With the homogeneous catalyst system nickel(0)compound bis(trimethylsilyl)aminobis(trimethylsilylimino)phosphorane linear α-olefins and singly branched α-olefins can be polymerized. The structure of the poly-α-olefins is unusual. When a linear α-olefin is polymerized, the polymer contains only methyl branches, regularly spaced along the chain with a separation corresponding to the chain length of the monomer. Thus, in the polymer of a linear α-olefin with n CH2 groups the distance between two methyl branches is (n+1) CH2 groups. Analysis of the C-NMR spectra of polymers of deuterated α-olefins revealed that the growing chain is bound to the next α-olefin via Cω➝C2 linking; C1 forms the latter methyl branch in the polymer. Taking all results into account, a reaction scheme was developed with which the origin of the special structure of the poly-α-olefin can be explained.
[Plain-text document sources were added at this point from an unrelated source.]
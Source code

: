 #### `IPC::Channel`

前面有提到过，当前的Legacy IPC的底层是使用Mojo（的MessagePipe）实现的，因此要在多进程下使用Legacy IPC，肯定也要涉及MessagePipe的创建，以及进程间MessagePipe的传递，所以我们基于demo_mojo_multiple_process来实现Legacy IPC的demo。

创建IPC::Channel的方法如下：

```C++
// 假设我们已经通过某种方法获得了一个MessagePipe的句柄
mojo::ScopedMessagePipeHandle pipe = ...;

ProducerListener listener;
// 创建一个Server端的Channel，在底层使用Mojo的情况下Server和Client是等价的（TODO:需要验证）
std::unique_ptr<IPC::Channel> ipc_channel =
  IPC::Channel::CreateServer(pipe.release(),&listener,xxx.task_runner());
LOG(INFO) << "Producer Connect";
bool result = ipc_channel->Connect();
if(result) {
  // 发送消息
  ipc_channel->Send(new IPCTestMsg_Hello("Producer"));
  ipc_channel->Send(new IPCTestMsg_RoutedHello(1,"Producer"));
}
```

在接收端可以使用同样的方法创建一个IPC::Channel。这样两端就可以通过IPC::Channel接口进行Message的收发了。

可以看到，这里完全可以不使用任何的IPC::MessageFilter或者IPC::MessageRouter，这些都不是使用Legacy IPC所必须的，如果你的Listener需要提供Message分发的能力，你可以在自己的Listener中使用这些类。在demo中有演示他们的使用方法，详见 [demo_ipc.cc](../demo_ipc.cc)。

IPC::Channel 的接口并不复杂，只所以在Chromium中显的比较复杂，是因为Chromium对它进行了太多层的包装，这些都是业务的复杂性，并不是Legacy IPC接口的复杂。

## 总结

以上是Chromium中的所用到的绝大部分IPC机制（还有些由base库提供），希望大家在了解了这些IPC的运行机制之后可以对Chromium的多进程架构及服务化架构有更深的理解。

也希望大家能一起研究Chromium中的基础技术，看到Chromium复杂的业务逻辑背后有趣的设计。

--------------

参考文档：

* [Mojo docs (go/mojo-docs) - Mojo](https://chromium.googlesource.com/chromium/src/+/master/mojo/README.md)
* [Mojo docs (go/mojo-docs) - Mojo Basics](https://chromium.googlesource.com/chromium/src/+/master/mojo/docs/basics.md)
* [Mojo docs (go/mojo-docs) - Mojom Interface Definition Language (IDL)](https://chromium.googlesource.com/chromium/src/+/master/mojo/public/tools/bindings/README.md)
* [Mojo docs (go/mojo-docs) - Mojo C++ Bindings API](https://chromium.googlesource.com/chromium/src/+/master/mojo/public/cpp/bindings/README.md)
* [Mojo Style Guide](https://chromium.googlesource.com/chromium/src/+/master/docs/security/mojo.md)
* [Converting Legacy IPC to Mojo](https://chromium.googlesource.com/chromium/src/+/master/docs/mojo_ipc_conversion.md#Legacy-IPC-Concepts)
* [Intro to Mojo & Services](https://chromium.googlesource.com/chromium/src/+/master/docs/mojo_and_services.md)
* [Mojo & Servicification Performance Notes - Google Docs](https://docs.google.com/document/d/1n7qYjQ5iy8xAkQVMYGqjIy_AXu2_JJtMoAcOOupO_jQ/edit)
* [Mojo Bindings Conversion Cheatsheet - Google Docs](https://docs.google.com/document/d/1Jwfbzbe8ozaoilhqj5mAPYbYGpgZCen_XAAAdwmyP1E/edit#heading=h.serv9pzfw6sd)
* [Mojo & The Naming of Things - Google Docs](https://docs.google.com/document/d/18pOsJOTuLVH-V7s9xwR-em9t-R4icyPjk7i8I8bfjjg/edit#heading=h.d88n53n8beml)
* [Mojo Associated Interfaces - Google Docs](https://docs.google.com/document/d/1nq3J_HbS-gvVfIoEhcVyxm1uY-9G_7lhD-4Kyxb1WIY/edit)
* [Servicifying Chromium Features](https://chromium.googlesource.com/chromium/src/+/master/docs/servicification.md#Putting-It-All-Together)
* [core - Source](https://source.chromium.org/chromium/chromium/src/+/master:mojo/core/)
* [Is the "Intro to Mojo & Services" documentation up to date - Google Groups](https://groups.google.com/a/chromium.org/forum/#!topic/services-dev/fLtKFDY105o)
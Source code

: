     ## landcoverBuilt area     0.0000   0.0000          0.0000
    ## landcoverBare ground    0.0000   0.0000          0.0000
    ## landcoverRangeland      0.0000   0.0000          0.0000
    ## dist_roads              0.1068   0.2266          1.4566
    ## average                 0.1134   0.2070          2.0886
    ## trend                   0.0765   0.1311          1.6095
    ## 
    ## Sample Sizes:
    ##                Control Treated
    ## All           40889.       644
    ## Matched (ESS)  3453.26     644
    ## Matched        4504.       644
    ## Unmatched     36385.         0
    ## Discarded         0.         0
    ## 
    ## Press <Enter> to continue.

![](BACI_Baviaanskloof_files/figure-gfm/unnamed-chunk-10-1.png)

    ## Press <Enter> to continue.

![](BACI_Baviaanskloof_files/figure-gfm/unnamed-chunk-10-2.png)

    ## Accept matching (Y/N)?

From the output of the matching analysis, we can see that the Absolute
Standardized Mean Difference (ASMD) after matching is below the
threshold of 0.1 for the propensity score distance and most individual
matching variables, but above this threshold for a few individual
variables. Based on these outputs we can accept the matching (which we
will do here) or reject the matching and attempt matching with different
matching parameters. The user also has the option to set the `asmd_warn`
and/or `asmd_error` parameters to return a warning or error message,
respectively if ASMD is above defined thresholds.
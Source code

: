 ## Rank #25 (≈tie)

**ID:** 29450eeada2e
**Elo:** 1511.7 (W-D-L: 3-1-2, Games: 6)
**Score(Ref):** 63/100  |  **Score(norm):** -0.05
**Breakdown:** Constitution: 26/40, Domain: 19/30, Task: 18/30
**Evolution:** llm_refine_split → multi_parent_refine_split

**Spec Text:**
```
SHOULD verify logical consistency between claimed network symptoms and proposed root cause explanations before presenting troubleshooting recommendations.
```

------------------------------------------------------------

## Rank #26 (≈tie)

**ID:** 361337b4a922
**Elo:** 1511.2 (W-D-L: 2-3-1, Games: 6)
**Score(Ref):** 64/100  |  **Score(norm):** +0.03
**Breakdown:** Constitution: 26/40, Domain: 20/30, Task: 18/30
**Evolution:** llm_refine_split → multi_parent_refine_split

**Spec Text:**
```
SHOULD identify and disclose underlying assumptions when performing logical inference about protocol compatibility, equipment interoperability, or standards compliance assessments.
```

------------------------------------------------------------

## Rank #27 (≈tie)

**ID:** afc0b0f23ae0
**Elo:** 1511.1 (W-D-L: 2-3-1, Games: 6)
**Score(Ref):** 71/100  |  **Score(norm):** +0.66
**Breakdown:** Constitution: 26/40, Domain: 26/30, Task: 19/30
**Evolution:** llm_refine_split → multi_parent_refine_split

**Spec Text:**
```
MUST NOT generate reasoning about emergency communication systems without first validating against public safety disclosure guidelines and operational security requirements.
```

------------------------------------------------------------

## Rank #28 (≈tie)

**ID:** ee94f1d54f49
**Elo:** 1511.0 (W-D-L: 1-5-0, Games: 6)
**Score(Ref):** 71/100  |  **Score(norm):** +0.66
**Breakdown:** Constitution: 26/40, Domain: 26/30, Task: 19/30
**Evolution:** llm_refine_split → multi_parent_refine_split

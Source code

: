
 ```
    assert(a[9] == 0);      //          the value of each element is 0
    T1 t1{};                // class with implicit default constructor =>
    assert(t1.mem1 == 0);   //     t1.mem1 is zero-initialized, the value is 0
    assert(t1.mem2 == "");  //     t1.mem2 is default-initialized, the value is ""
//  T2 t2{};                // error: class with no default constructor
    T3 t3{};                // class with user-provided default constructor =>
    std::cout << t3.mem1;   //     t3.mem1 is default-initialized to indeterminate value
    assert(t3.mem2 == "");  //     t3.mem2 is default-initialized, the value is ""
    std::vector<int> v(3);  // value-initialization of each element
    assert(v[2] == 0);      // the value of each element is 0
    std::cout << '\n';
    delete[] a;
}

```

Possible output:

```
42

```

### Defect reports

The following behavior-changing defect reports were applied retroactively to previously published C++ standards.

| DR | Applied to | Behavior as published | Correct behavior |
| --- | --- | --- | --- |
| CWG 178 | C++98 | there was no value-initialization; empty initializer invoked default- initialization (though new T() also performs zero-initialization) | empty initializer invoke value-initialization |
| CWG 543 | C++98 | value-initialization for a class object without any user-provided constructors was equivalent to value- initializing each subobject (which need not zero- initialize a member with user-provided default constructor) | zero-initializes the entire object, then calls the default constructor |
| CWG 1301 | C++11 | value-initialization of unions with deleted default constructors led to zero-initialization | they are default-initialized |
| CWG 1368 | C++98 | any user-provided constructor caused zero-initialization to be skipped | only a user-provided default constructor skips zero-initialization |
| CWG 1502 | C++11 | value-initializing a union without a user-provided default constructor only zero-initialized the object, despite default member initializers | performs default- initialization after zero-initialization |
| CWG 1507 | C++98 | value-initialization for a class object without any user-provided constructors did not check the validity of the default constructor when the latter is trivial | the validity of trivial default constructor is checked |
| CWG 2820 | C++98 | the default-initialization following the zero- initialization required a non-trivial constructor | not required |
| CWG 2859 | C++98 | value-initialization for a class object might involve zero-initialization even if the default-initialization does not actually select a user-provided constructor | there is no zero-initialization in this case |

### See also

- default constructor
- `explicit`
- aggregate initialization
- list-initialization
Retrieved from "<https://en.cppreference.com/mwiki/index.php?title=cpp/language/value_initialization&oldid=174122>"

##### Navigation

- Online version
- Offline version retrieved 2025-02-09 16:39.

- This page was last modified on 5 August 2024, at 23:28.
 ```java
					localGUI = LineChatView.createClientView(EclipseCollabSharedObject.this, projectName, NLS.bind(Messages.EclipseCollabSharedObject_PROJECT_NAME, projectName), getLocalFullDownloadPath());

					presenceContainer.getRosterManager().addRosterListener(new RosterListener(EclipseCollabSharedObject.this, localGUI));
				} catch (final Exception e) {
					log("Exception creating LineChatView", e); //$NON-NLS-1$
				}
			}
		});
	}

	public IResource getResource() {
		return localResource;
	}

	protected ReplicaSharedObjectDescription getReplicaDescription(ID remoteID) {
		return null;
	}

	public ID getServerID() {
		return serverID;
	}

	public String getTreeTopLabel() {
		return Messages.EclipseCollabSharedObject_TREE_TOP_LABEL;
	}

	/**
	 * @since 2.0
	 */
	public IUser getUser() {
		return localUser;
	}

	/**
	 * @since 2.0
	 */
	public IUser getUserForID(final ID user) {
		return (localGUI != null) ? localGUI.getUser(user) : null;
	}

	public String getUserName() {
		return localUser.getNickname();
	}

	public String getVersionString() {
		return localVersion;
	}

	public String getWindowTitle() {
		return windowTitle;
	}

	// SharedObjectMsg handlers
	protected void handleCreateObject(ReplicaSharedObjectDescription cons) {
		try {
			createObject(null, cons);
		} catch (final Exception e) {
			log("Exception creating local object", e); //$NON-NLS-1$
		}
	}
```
The main points of the scheme are: The monomer can only insert into a CH2-Ni bond at the end of the growing chain; the insertion is regioselective; only Cω ➝ C2 coupling of the growing chain with the next monomer takes place; the nickel-catalyst complex ’migrates’ along the polymer chain between two insertions. During this ’migration’ transfer reactions to the monomer can occur, but not insertions.